## TASK GOAL
Go through the material and return every line that contains the string "Hours".

## RECORDS TO USE
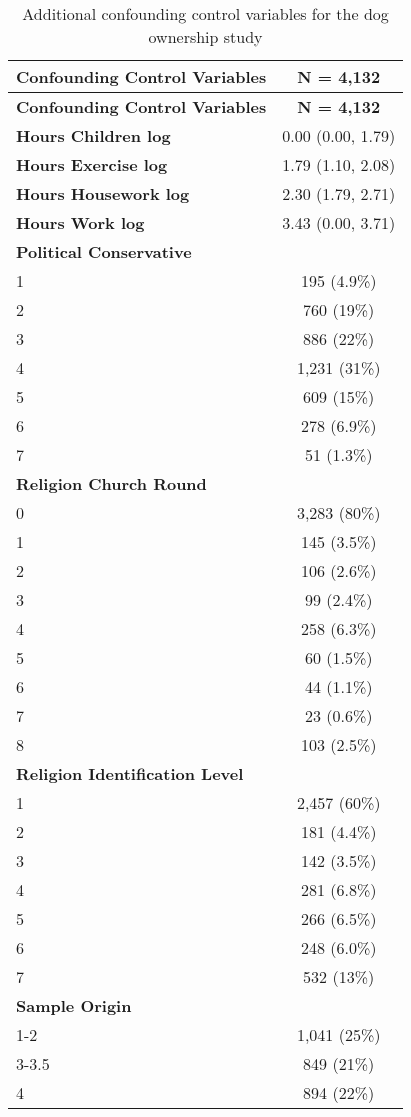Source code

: \documentclass[
  singlecolumn,
  9pt]{article}
\begin{document}
\newpage{}

\begin{longtable}[]{@{}lc@{}}
\caption{Additional confounding control variables for the dog ownership
study}\label{tbl-table_confounding_control_vars_dogs-m}\tabularnewline
\toprule\noalign{}
\textbf{Confounding Control Variables} & \textbf{N = 4,132} \\
\midrule\noalign{}
\endfirsthead
\toprule\noalign{}
\textbf{Confounding Control Variables} & \textbf{N = 4,132} \\
\midrule\noalign{}
\endhead
\bottomrule\noalign{}
\endlastfoot
\textbf{Hours Children log} & 0.00 (0.00, 1.79) \\
\textbf{Hours Exercise log} & 1.79 (1.10, 2.08) \\
\textbf{Hours Housework log} & 2.30 (1.79, 2.71) \\
\textbf{Hours Work log} & 3.43 (0.00, 3.71) \\
\textbf{Political Conservative} & \\
1 & 195 (4.9\%) \\
2 & 760 (19\%) \\
3 & 886 (22\%) \\
4 & 1,231 (31\%) \\
5 & 609 (15\%) \\
6 & 278 (6.9\%) \\
7 & 51 (1.3\%) \\
\textbf{Religion Church Round} & \\
0 & 3,283 (80\%) \\
1 & 145 (3.5\%) \\
2 & 106 (2.6\%) \\
3 & 99 (2.4\%) \\
4 & 258 (6.3\%) \\
5 & 60 (1.5\%) \\
6 & 44 (1.1\%) \\
7 & 23 (0.6\%) \\
8 & 103 (2.5\%) \\
\textbf{Religion Identification Level} & \\
1 & 2,457 (60\%) \\
2 & 181 (4.4\%) \\
3 & 142 (3.5\%) \\
4 & 281 (6.8\%) \\
5 & 266 (6.5\%) \\
6 & 248 (6.0\%) \\
7 & 532 (13\%) \\
\textbf{Sample Origin} & \\
1-2 & 1,041 (25\%) \\
3-3.5 & 849 (21\%) \\
4 & 894 (22\%) \\
\end{longtable}
\end{document}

## SOLUTION FOR THIS TASK
\textbf{Hours Children log} & 0.00 (0.00, 1.79) \\
\textbf{Hours Exercise log} & 1.79 (1.10, 2.08) \\
\textbf{Hours Housework log} & 2.30 (1.79, 2.71) \\
\textbf{Hours Work log} & 3.43 (0.00, 3.71) \\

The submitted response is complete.